Directions - Output the records precisely as they stand. Pictures are to be skipped.

┌──

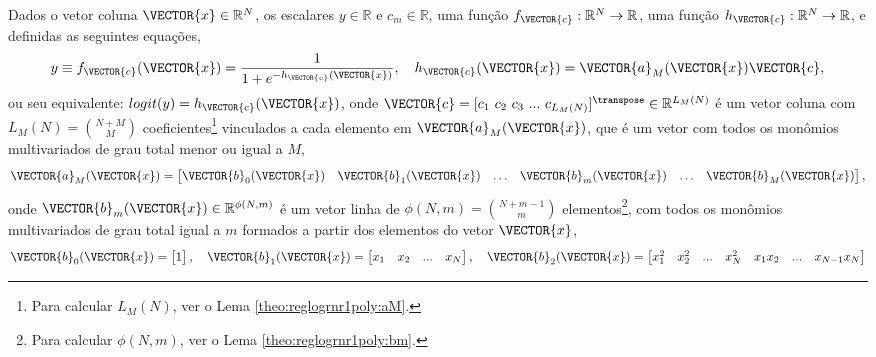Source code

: 
\begin{myproofT}\label{proof:theo:reglogrnr1poly}
Dados
o vetor coluna $\VECTOR{x} \in \mathbb{R}^{N}$, os escalares $y \in \mathbb{R}$ e $c_m \in \mathbb{R}$,
uma função $f_{\VECTOR{c}}:\mathbb{R}^{N} \rightarrow \mathbb{R}$, 
uma função $h_{\VECTOR{c}}:\mathbb{R}^{N} \rightarrow \mathbb{R}$,  e 
definidas as seguintes equações,
\begin{equation}\label{eq:proof:theo:reglogrnr1poly:1}
y\equiv f_{\VECTOR{c}}(\VECTOR{x})= \frac{1}{1+e^{-h_{\VECTOR{c}}(\VECTOR{x}) }},
\quad h_{\VECTOR{c}}(\VECTOR{x}) =  \VECTOR{a}_M(\VECTOR{x})\VECTOR{c},
\end{equation}
ou seu equivalente: $logit(y)=h_{\VECTOR{c}}(\VECTOR{x})$,
onde $\VECTOR{c}=[c_1~ c_2~ c_3~  ...~ c_{L_M(N)}]^{\transpose} \in \mathbb{R}^{L_M(N)}$ é um vetor coluna
com $L_M(N)=\binom{N+M}{M}$ coeficientes\footnote{Para calcular $L_M(N)$, ver o Lema \ref{theo:reglogrnr1poly:aM}.} 
vinculados a cada elemento em
$\VECTOR{a}_M(\VECTOR{x})$, que  é um vetor com todos os monômios multivariados de grau total menor ou igual a $M$,
\begin{equation}\label{eq:proof:theo:reglogrnr1poly:2}
\VECTOR{a}_M(\VECTOR{x})=
\begin{bmatrix}
\VECTOR{b}_0(\VECTOR{x}) &
\VECTOR{b}_1(\VECTOR{x}) &
\hdots &
\VECTOR{b}_m(\VECTOR{x}) &
\hdots &
\VECTOR{b}_M(\VECTOR{x}) 
\end{bmatrix},
\end{equation}
onde $\VECTOR{b}_m(\VECTOR{x}) \in \mathbb{R}^{\phi(N,m)}$ é um vetor linha 
de $\phi(N,m)=\binom{N+m-1}{m}$ elementos\footnote{Para calcular $\phi(N,m)$, ver o Lema \ref{theo:reglogrnr1poly:bm}.},
com todos os monômios multivariados de grau total igual a $m$
formados a partir dos elementos do vetor $\VECTOR{x}$,
\begin{equation}\label{eq:proof:theo:reglogrnr1poly:3}
\VECTOR{b}_0(\VECTOR{x})=
\begin{bmatrix}
1 
\end{bmatrix},
\quad 
\VECTOR{b}_1(\VECTOR{x})=
\begin{bmatrix}
x_1 & x_2 & ... &  x_N
\end{bmatrix},
\quad 
\VECTOR{b}_2(\VECTOR{x})=
\begin{bmatrix}
x_1^2 & x_2^2 & ... &  x_N^2 & x_1 x_2 &  ... & x_{N-1} x_N

\end{bmatrix}
\end{equation}
\end{myproofT}
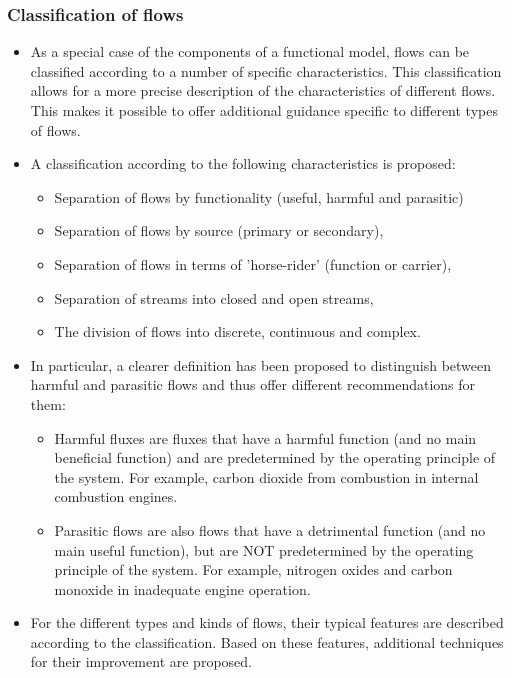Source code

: \documentclass[a4paper,11pt]{article}
\begin{document}
\subsubsection{Classification of flows}
\begin{itemize}
\item As a special case of the components of a functional model, flows can be
  classified according to a number of specific characteristics. This
  classification allows for a more precise description of the characteristics
  of different flows. This makes it possible to offer additional guidance
  specific to different types of flows.
\item A classification according to the following characteristics is proposed:
  \begin{itemize}
  \item Separation of flows by functionality (useful, harmful and parasitic)
  \item Separation of flows by source (primary or secondary),
  \item Separation of flows in terms of 'horse-rider' (function or carrier),
  \item Separation of streams into closed and open streams,
  \item The division of flows into discrete, continuous and complex.
  \end{itemize}
\item In particular, a clearer definition has been proposed to distinguish
  between harmful and parasitic flows and thus offer different recommendations
  for them:
  \begin{itemize}
  \item Harmful fluxes are fluxes that have a harmful function (and no main
    beneficial function) and are predetermined by the operating principle of
    the system. For example, carbon dioxide from combustion in internal
    combustion engines.
  \item Parasitic flows are also flows that have a detrimental function (and
    no main useful function), but are NOT predetermined by the operating
    principle of the system. For example, nitrogen oxides and carbon monoxide
    in inadequate engine operation.
  \end{itemize}
\item For the different types and kinds of flows, their typical features are
  described according to the classification. Based on these features,
  additional techniques for their improvement are proposed.
\end{itemize}
\end{document}
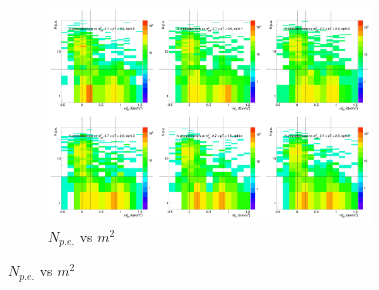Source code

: \begin{figure}[H]
  \centering
    \begin{subfigure}{1\textwidth}
   \centering
   \includegraphics[width=0.94\textwidth]{hiptfits/pos/PSaccthreshold_cent0_ich1_accfire0_ptbin11.jpg}
    \caption{$N_{p.e.}$ vs $m^2$}
    \end{subfigure}
\end{figure}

└──

Answer to this problem -
Source code

: 
\begin{myproofT}\label{proof:theo:reglogrnr1poly}
Dados
o vetor coluna $\VECTOR{x} \in \mathbb{R}^{N}$, os escalares $y \in \mathbb{R}$ e $c_m \in \mathbb{R}$,
uma função $f_{\VECTOR{c}}:\mathbb{R}^{N} \rightarrow \mathbb{R}$, 
uma função $h_{\VECTOR{c}}:\mathbb{R}^{N} \rightarrow \mathbb{R}$,  e 
definidas as seguintes equações,
\begin{equation}\label{eq:proof:theo:reglogrnr1poly:1}
y\equiv f_{\VECTOR{c}}(\VECTOR{x})= \frac{1}{1+e^{-h_{\VECTOR{c}}(\VECTOR{x}) }},
\quad h_{\VECTOR{c}}(\VECTOR{x}) =  \VECTOR{a}_M(\VECTOR{x})\VECTOR{c},
\end{equation}
ou seu equivalente: $logit(y)=h_{\VECTOR{c}}(\VECTOR{x})$,
onde $\VECTOR{c}=[c_1~ c_2~ c_3~  ...~ c_{L_M(N)}]^{\transpose} \in \mathbb{R}^{L_M(N)}$ é um vetor coluna
com $L_M(N)=\binom{N+M}{M}$ coeficientes\footnote{Para calcular $L_M(N)$, ver o Lema \ref{theo:reglogrnr1poly:aM}.} 
vinculados a cada elemento em
$\VECTOR{a}_M(\VECTOR{x})$, que  é um vetor com todos os monômios multivariados de grau total menor ou igual a $M$,
\begin{equation}\label{eq:proof:theo:reglogrnr1poly:2}
\VECTOR{a}_M(\VECTOR{x})=
\begin{bmatrix}
\VECTOR{b}_0(\VECTOR{x}) &
\VECTOR{b}_1(\VECTOR{x}) &
\hdots &
\VECTOR{b}_m(\VECTOR{x}) &
\hdots &
\VECTOR{b}_M(\VECTOR{x}) 
\end{bmatrix},
\end{equation}
onde $\VECTOR{b}_m(\VECTOR{x}) \in \mathbb{R}^{\phi(N,m)}$ é um vetor linha 
de $\phi(N,m)=\binom{N+m-1}{m}$ elementos\footnote{Para calcular $\phi(N,m)$, ver o Lema \ref{theo:reglogrnr1poly:bm}.},
com todos os monômios multivariados de grau total igual a $m$
formados a partir dos elementos do vetor $\VECTOR{x}$,
\begin{equation}\label{eq:proof:theo:reglogrnr1poly:3}
\VECTOR{b}_0(\VECTOR{x})=
\begin{bmatrix}
1 
\end{bmatrix},
\quad 
\VECTOR{b}_1(\VECTOR{x})=
\begin{bmatrix}
x_1 & x_2 & ... &  x_N
\end{bmatrix},
\quad 
\VECTOR{b}_2(\VECTOR{x})=
\begin{bmatrix}
x_1^2 & x_2^2 & ... &  x_N^2 & x_1 x_2 &  ... & x_{N-1} x_N

\end{bmatrix}
\end{equation}
\end{myproofT}
Source code

: \documentclass[a4paper,11pt]{article}
\begin{document}
\subsubsection{Classification of flows}
\begin{itemize}
\item As a special case of the components of a functional model, flows can be
  classified according to a number of specific characteristics. This
  classification allows for a more precise description of the characteristics
  of different flows. This makes it possible to offer additional guidance
  specific to different types of flows.
\item A classification according to the following characteristics is proposed:
  \begin{itemize}
  \item Separation of flows by functionality (useful, harmful and parasitic)
  \item Separation of flows by source (primary or secondary),
  \item Separation of flows in terms of 'horse-rider' (function or carrier),
  \item Separation of streams into closed and open streams,
  \item The division of flows into discrete, continuous and complex.
  \end{itemize}
\item In particular, a clearer definition has been proposed to distinguish
  between harmful and parasitic flows and thus offer different recommendations
  for them:
  \begin{itemize}
  \item Harmful fluxes are fluxes that have a harmful function (and no main
    beneficial function) and are predetermined by the operating principle of
    the system. For example, carbon dioxide from combustion in internal
    combustion engines.
  \item Parasitic flows are also flows that have a detrimental function (and
    no main useful function), but are NOT predetermined by the operating
    principle of the system. For example, nitrogen oxides and carbon monoxide
    in inadequate engine operation.
  \end{itemize}
\item For the different types and kinds of flows, their typical features are
  described according to the classification. Based on these features,
  additional techniques for their improvement are proposed.
\end{itemize}
\end{document}
Source code

: \begin{figure}[H]
  \centering
    \begin{subfigure}{1\textwidth}
   \centering
   \includegraphics[width=0.94\textwidth]{hiptfits/pos/PSaccthreshold_cent0_ich1_accfire0_ptbin11.jpg}
    \caption{$N_{p.e.}$ vs $m^2$}
    \end{subfigure}
\end{figure}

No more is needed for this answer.